Karatsuba Algorithm for Multiplication

Multiplication of long numbers is usually done by representing each number with a polynomial and then using polynomial multiplication algorithms on those.

Let's assume we want to multiply two numbers A and B. We can group the digits of each number by M digits per group.

 A= a₂ : a₁ : a₀,      a₁ and a₀ have M digits
 B= b₂ : b₁ : b₀,      b₁ and b₀ have M digits

If the numbers are expressed in base D, then we can rewrite them as sums. In most academic discussions D is taken as 2, but it's more practical to use D=2^W where W is the width of a machine word.

 A= a₂D^2M + a₁D^M+a₀
 B= b₂D^2M + b₁D^M+b₀

These can be thought of as values of P(x) and Q(x) at the point x=D^M.

 P(x)= a₂x²+a₁x+a₀
 Q(x)= b₂x²+b₁x+b₀

Now consider the polynomial R(x)

 R(x)=P(x)Q(x)

If the coefficients of R(x) can be computed efficiently, then we have an algorithm to efficiently compute AB=R(D^M).

This is the basis of many Karatsuba-like algorithms regarding multiplication. It's a well-studied field, with a known O(Nlog(N)) algorithm for input size N. However, most algorithms do not payoff for numbers that are suitable for current hardware in 2021.

The Karatsuba algorithm isn't very complex. Therefore, its complexity doesn't cost too much even for smaller numbers with 300 digits or so.
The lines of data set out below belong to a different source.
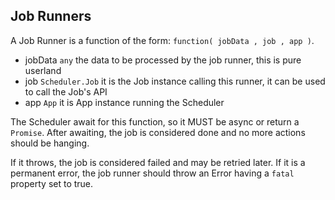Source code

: 

## Job Runners

A Job Runner is a function of the form: `function( jobData , job , app )`.

* jobData `any` the data to be processed by the job runner, this is pure userland
* job `Scheduler.Job` it is the Job instance calling this runner, it can be used to call the Job's API
* app `App` it is App instance running the Scheduler

The Scheduler await for this function, so it MUST be async or return a `Promise`.
After awaiting, the job is considered done and no more actions should be hanging.

If it throws, the job is considered failed and may be retried later.
If it is a permanent error, the job runner should throw an Error having a `fatal` property set to true.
Therefore, I'm going to explore it in these pages.

The algorithm represents A and B with linear polynomials P(x) and Q(x):

 A= a₁:a₀= a₁D^M+a₀
 B= b₁:b₀= b₁D^M+b₀

 P(x)=a₁x+a₀
 Q(x)=b₁x+b₀

 R(x)=P(x)Q(x)= a₁b₁x²+(a₀b₁+a₁b₀)x+a₀b₀

We have three coefficients z₀, z₁ and z₂.

 R(x)=P(x)Q(x)= z₂x²+z₁x+z₀
 z₂= a₁b₁
 z₁= a₀b₁+a₁b₀
 z₀= a₀b₀

If we do it the simple way, then we have to do four multiplications. However, we can compute z₁ in terms of z₀ and z₂. This lets us reduce the number of multiplications to three.

 z₁= a₀b₁+a₁b₀
 z₁= (a₀-a₁)(b₁-b₀)+z₂+z₀

+z₂ cancels out the -a₁b₁ term, and +z₀ cancels out the -a₀b₀ term, leaving z₁ with the original value. This results in N^log₂3 multiplications instead of N². This is also the complexity of the overall algorithm, Θ(N^log₂3).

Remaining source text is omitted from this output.